This is the secret system that covers up police misconduct — and ensures problem officers can get hired again
Behind locked drawers of file cabinets, in police departments all over California, sit documents no one is supposed to see.
Known as clean-record agreements, they conceal the misconduct of hundreds of officers, helping them land new jobs in law enforcement.
These documents have been secret — until now.
By
andThis story was originally published in The San Francisco Chronicle on September 18, 2024.
The police officer’s career was in peril. Twenty-five years ago, Hossep “Joe” Ourjanian’s supervisors at the Los Angeles County Office of Public Safety accused him of “flagrant” misconduct. They said he had pretended to attend military training to skip work. They had already decided he should be fired when they learned of another allegation: Ourjanian’s girlfriend said he had grabbed her and pulled her hair while she held their infant son.
But then Los Angeles County did something remarkable: The county agreed to hide evidence that Ourjanian allegedly lied to dodge work in exchange for his promise to go without a fight. Records documenting the county’s finding of misconduct would be removed from his personnel file and their very existence would be kept secret. His firing would be rescinded. If any future employer asked, the county agreed to say only that he had resigned “indicating personal reasons.”

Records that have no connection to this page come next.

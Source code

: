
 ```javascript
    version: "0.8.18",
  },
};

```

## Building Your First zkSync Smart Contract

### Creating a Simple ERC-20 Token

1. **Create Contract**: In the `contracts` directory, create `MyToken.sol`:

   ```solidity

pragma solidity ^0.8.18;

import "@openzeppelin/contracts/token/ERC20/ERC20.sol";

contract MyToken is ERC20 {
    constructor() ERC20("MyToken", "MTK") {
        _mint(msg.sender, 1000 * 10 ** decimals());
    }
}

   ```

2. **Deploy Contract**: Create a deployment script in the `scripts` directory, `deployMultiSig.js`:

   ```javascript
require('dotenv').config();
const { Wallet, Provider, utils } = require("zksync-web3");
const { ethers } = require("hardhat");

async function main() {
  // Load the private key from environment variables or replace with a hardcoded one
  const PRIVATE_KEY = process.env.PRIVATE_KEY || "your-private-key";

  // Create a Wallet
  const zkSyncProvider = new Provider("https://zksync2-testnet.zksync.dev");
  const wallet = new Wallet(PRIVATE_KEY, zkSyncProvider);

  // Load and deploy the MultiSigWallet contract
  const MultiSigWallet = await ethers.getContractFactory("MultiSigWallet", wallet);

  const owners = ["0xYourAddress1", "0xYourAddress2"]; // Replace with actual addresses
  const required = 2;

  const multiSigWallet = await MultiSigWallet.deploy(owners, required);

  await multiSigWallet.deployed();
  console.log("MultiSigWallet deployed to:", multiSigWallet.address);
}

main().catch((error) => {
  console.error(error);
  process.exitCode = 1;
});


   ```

In the years since, Ourjanian has bounced from one policing job to the next. He left one agency soon after a local prosecutor questioned his credibility and ability to testify in court, citing criminal charges he faced of child abuse, perjury and witness tampering. (He was never convicted.) Then, in 2019, the Sierra County Sheriff’s Office near Lake Tahoe accused him of embezzling money, records show.
Once again, history was rewritten for Ourjanian.
Just as Los Angeles County had, Sierra County agreed to seal from view every trace of his alleged wrongdoing. The county promised to never disclose how it had documented in detail the way Ourjanian pilfered agency funds. And just like Los Angeles County, Sierra County would deceive anyone asking for a reference: Rather than disclosing that his superiors had moved to fire him, the county would say he had “voluntarily resigned.”
A year later, Eric Apperson, then the sheriff of Del Norte County on the California-Oregon border, was deciding whether to hire Ourjanian. He was impressed by Ourjanian’s decades of experience and his background in the military, where he served in the Army and National Guard. A reference check with Sierra County turned up no red flags. So he hired him. Only when he was contacted for this story did Apperson learn why Ourjanian had left Sierra County.
“Are you kidding me?” he said in an interview.
Speaking hypothetically, he said, “If you’re asking me if an officer got terminated for embezzlement, would that make a difference to me if I was hiring them? Yeah, of course, that would make a difference.”